Otro truco es planificar las comidas para no comprar más de lo necesario y evitar así que la nevera rebose de ‘sobras’ que nos invitan a atacarla cada dos por tres. Sustituir los ingredientes tradicionales de los dulces navideños por otros más saludables (la mantequilla por el aguacate o el plátano, los azúcares refinados por stevia o extracto de vainilla, etc.) es otro pequeño gesto que te ayudará a compensar los excesos navideños y llevar una sana Navidad.

Los líquidos buenos… y los malos

Con tanta comilona es muy importante mantenerse hidratado. Bebe mucha agua y, en la medida de lo posible, evita el consumo de refrescos y bebidas azucaradas. En su lugar, opta por tés, refrescos sin azúcar o, en el mejor de los casos, agua. Lo mismo ocurre con el alcohol: sabemos que estas fiestas se prestan más que cualquier otra a incrementar los niveles de alcohol, pero hazlo siempre con moderación. Intenta no sobrepasar la cantidad de una o dos dosis de alcohol por comida o cena y, puestos a beber, es preferible una cerveza o copa de vino que un cóctel o copa de alcohol destilado.

Apúntate a la San Silvestre de tu ciudad

Aprovecha citas estacionales como las carreras populares que se celebran en tu ciudad para seguir haciendo ejercicio durante las fiestas navideñas, mantenerte en forma y compensar los excesos. El patinaje sobre hielo es otra opción en estas fechas, así como otros deportes de invierno como el esquí. Propón actividades familiares que requieran de movimiento, como salir a pasear o montar en bicicleta, y desconectar así en conjunto.

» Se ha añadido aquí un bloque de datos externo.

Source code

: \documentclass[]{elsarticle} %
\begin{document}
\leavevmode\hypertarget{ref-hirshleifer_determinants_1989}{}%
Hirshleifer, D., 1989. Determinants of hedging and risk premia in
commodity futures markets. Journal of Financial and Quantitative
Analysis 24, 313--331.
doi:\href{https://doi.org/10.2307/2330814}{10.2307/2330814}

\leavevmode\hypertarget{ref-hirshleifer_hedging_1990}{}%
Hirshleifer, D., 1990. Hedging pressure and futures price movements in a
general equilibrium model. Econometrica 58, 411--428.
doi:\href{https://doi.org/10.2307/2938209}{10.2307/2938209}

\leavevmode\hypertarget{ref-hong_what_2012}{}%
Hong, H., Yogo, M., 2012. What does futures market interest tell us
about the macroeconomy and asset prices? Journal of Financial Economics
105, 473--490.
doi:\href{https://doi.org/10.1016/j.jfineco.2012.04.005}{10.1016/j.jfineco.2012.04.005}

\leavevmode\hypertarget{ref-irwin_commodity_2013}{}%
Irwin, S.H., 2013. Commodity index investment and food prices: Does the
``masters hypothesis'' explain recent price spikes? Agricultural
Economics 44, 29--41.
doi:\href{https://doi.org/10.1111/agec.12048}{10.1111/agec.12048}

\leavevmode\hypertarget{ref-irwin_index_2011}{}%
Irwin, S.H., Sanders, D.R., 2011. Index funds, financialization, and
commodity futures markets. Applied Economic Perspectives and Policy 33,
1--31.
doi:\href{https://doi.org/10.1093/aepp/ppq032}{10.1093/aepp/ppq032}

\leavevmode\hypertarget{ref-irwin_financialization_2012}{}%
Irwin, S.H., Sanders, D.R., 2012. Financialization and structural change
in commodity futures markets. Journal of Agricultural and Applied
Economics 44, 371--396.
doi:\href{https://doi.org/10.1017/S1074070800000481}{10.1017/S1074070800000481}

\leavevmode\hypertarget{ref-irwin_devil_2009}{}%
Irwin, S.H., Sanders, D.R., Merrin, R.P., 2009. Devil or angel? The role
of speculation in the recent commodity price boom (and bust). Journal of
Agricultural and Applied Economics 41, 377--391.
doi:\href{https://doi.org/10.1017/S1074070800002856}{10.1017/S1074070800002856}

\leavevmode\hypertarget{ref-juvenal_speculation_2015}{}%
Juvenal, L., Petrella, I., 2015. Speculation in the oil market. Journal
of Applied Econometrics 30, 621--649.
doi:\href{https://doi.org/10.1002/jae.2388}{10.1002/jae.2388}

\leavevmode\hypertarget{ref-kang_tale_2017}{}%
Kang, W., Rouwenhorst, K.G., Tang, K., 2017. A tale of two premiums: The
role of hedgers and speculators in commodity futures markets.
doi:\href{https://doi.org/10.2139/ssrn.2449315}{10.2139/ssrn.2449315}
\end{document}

Regalos deportivos en tu carta a los Reyes

Si aún no has hecho la carta a los Reyes Magos, pídeles que te traigan algún regalo deportivo. Un podómetro, por ejemplo, te animará a estar en forma y sabrás exactamente cuántos pasos has dado, la distancia que has caminado o cuántas calorías has quemado. Una suscripción al gimnasio, una nueva raqueta de pádel, unos patines, una correa para salir a correr con tus perros… Hay infinitos accesorios que pueden animarte a hacer deporte y qué mejor época que la Navidad para hacerte con ellos. Por pedir que no quede, y menos en estas fechas. ¡Feliz sana Navidad!